Crews preserve past in future National Music Centre
Crews took the old hotel down one brick at a time.
Published Tuesday, February 18, 2014 3:59PM MST
Last Updated Tuesday, February 18, 2014 4:11PM MST
Construction on the new National Music Centre is well underway and crews are in the process of painstakingly putting the old King Eddy Hotel back together one brick at a time.
The King Edward Hotel was built in phases between 1905 and 1910 on 9th Avenue southeast and was one of Canada’s first blues bars.
It closed its doors in 2004 and in 2008 Cantos Music Foundation took on the huge task of incorporating the historic building in the design for the new music centre.
In October 2013, crews started the tedious task of taking the century old hotel apart brick-by-brick.
The bricks have been wrapped and are being stored on pallets inside a shipping container to preserve them while crews work to reassemble the structure.
Even the hotel’s front door step has been saved to be used again.

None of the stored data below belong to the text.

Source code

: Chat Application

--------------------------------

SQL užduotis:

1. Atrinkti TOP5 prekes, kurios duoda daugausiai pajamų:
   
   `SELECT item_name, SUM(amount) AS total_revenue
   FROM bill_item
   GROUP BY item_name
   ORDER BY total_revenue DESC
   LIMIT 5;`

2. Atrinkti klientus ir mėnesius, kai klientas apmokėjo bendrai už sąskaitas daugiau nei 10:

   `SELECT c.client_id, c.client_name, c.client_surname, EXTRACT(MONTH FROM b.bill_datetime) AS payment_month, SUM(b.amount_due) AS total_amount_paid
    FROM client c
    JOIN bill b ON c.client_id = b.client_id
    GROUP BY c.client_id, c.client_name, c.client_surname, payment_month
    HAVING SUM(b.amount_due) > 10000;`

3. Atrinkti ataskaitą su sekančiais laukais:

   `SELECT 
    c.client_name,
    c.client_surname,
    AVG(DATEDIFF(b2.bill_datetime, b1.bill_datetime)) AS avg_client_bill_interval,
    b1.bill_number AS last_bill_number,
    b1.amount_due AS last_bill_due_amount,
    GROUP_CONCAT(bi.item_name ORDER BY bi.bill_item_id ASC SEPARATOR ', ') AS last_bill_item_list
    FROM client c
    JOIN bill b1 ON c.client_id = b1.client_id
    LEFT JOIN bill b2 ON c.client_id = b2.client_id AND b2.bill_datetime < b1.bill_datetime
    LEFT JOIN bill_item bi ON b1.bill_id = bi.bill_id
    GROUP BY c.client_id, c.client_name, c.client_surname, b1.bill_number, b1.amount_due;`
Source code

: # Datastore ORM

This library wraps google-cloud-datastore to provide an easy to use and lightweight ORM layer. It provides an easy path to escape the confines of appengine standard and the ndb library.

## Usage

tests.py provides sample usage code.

“It’s an amazing process and the Eddy required a lot of tender loving care. And so it came down brick-by-brick but was put on pallets so we actually know on a grid basis, how to rebuild it. And some of that intricate work, around windows, that’s been actually numbered individually so it’s like a big puzzle,” said Mary Kapusta from the National Music Centre.

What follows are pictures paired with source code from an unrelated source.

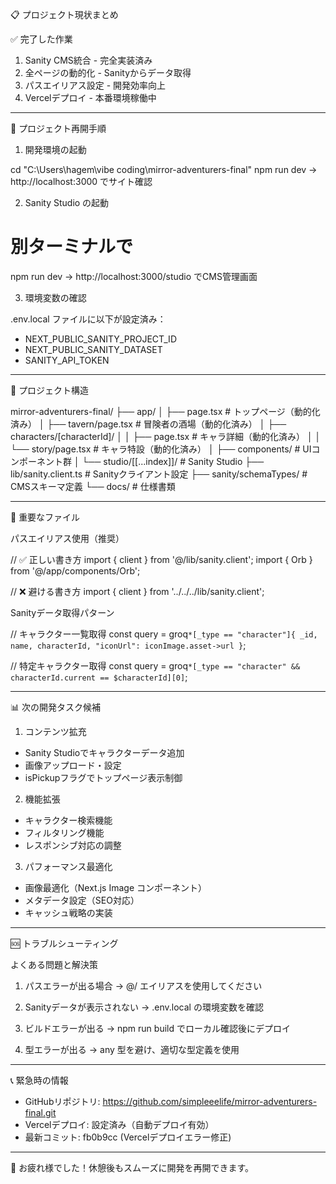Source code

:   
  📋 プロジェクト現状まとめ

  ✅ 完了した作業

  1. Sanity CMS統合 - 完全実装済み
  2. 全ページの動的化 - Sanityからデータ取得
  3. パスエイリアス設定 - 開発効率向上
  4. Vercelデプロイ - 本番環境稼働中

  ---
  🚀 プロジェクト再開手順

  1. 開発環境の起動

  cd "C:\Users\hagem\vibe coding\mirror-adventurers-final"
  npm run dev
  → http://localhost:3000 でサイト確認

  2. Sanity Studio の起動

  # 別ターミナルで
  npm run dev
  → http://localhost:3000/studio でCMS管理画面

  3. 環境変数の確認

  .env.local ファイルに以下が設定済み：
  - NEXT_PUBLIC_SANITY_PROJECT_ID
  - NEXT_PUBLIC_SANITY_DATASET
  - SANITY_API_TOKEN

  ---
  📁 プロジェクト構造

  mirror-adventurers-final/
  ├── app/
  │   ├── page.tsx                    # トップページ（動的化済み）
  │   ├── tavern/page.tsx            # 冒険者の酒場（動的化済み）
  │   ├── characters/[characterId]/
  │   │   ├── page.tsx               # キャラ詳細（動的化済み）
  │   │   └── story/page.tsx         # キャラ特設（動的化済み）
  │   ├── components/                # UIコンポーネント群
  │   └── studio/[[...index]]/       # Sanity Studio
  ├── lib/sanity.client.ts           # Sanityクライアント設定
  ├── sanity/schemaTypes/            # CMSスキーマ定義
  └── docs/                          # 仕様書類

  ---
  🔧 重要なファイル

  パスエイリアス使用（推奨）

  // ✅ 正しい書き方
  import { client } from '@/lib/sanity.client';
  import { Orb } from '@/app/components/Orb';

  // ❌ 避ける書き方
  import { client } from '../../../lib/sanity.client';

  Sanityデータ取得パターン

  // キャラクター一覧取得
  const query = groq`*[_type == "character"]{
    _id, name, characterId, "iconUrl": iconImage.asset->url
  }`;

  // 特定キャラクター取得
  const query = groq`*[_type == "character" && characterId.current == $characterId][0]`;

  ---
  📊 次の開発タスク候補

  1. コンテンツ拡充

  - Sanity Studioでキャラクターデータ追加
  - 画像アップロード・設定
  - isPickupフラグでトップページ表示制御

  2. 機能拡張

  - キャラクター検索機能
  - フィルタリング機能
  - レスポンシブ対応の調整

  3. パフォーマンス最適化

  - 画像最適化（Next.js Image コンポーネント）
  - メタデータ設定（SEO対応）
  - キャッシュ戦略の実装

  ---
  🆘 トラブルシューティング

  よくある問題と解決策

  1. パスエラーが出る場合
  → @/ エイリアスを使用してください

  2. Sanityデータが表示されない
  → .env.local の環境変数を確認

  3. ビルドエラーが出る
  → npm run build でローカル確認後にデプロイ

  4. 型エラーが出る
  → any 型を避け、適切な型定義を使用

  ---
  📞 緊急時の情報

  - GitHubリポジトリ: https://github.com/simpleeelife/mirror-adventurers-final.git
  - Vercelデプロイ: 設定済み（自動デプロイ有効）
  - 最新コミット: fb0b9cc (Vercelデプロイエラー修正)

  ---
  🎯 お疲れ様でした！休憩後もスムーズに開発を再開できます。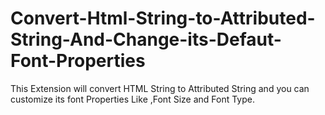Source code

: # Convert-Html-String-to-Attributed-String-And-Change-its-Defaut-Font-Properties
This Extension will convert HTML String to Attributed String and you can customize its font Properties Like ,Font Size and Font Type.

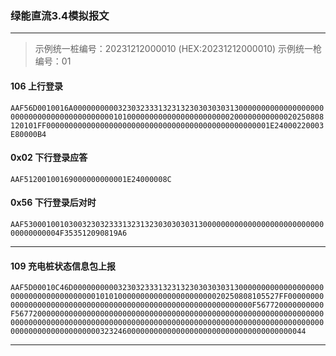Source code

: ### 绿能直流3.4模拟报文

---

> 示例统一桩编号：20231212000010 (HEX:20231212000010)
> 示例统一枪编号：01

#### 106 上行登录
`AAF56D0010016A000000000032303233313231323030303031300000000000000000000000000000000000000000010100000000000000000000000200000000000020250808120101FF00000000000000000000000000000000000000000000000001E24000220003E80000B4`
#### 0x02 下行登录应答
`AAF51200100169000000000001E24000008C`
#### 0x56 下行登录后对时
`AAF530001001030032303233313231323030303031300000000000000000000000000000000000004F353512090819A6`

---

#### 109 充电桩状态信息包上报
`AAF5D00010C46D00000000003230323331323132303030303130000000000000000000000000000000000000010101000000000000000000000020250808105527FF00000000000000000000000000000000000000000000000000000000000000F567720000000000F5677200000000000000000000000000000000000000000000000000000000000000000000000000000000000000000000000000000000000000000000000000000000000000000000000000000000003232460000000000000000000000000000000000000044`

---
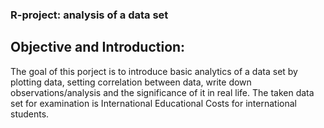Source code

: ### R-project: analysis of a data set

## Objective and Introduction: 
The goal of this porject is to introduce basic analytics of a data set by plotting data, setting correlation between data, write down observations/analysis and the significance of it in real life. The taken data set for examination is International Educational Costs for international students. 
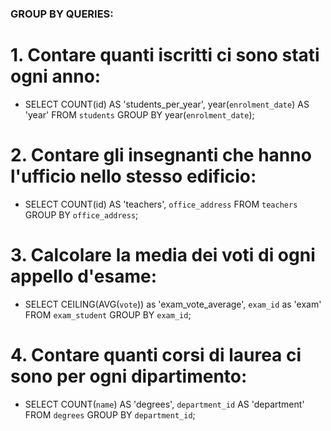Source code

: ### GROUP BY QUERIES:

# 1. Contare quanti iscritti ci sono stati ogni anno:
 - SELECT COUNT(id) AS 'students_per_year', year(`enrolment_date`) AS 'year' FROM `students` GROUP BY year(`enrolment_date`);

# 2. Contare gli insegnanti che hanno l'ufficio nello stesso edificio:
 - SELECT COUNT(id) AS 'teachers', `office_address` FROM `teachers` GROUP BY `office_address`;

# 3. Calcolare la media dei voti di ogni appello d'esame:
 - SELECT CEILING(AVG(`vote`)) as 'exam_vote_average', `exam_id` as 'exam' FROM `exam_student` GROUP BY `exam_id`;

# 4. Contare quanti corsi di laurea ci sono per ogni dipartimento:
- SELECT COUNT(`name`) AS 'degrees', `department_id` AS 'department' FROM `degrees` GROUP BY `department_id`;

The Eddy will become part of the new $150M facility that will also include performance spaces, recording studios, broadcasting facilities and music museums.

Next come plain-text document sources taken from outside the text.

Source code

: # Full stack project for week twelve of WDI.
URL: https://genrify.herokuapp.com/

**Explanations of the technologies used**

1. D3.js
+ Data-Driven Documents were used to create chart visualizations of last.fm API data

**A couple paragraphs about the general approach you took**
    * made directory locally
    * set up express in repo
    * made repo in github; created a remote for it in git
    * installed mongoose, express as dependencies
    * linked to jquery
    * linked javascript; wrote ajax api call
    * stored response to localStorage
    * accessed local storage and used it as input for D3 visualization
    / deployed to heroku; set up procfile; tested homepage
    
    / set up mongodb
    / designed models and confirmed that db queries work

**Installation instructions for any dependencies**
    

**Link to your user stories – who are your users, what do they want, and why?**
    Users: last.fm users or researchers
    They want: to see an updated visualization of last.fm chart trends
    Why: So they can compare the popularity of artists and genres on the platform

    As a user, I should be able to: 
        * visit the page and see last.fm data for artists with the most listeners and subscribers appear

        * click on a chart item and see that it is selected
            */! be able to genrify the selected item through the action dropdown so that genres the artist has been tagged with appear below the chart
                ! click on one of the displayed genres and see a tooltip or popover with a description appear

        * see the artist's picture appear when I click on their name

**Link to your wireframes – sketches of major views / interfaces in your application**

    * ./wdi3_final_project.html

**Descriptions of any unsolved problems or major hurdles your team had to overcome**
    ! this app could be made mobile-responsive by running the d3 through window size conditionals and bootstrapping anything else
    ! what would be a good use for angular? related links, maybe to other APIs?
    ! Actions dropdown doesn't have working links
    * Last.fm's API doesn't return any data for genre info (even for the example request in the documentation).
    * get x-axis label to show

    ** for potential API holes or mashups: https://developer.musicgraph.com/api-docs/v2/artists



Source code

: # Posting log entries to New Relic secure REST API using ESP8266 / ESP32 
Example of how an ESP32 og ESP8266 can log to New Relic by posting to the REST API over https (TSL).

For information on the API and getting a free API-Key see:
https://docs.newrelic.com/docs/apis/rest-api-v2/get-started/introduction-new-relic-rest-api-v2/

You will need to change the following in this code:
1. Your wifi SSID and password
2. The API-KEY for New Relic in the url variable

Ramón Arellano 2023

“It’s really the heart of the new National Music Centre and it’s going to look like it did in 1905 but with all the fun that was on the inside too,” said Kapusta.
Officials say the Eddy is an artifact and that’s why they are restoring it.
“We want Calgarians to know that you can come back to the Eddy, catch a show and have a beer. Open seven days a week and live music once again,” said Kapusta.
The new National Music Centre is scheduled to open in 2016.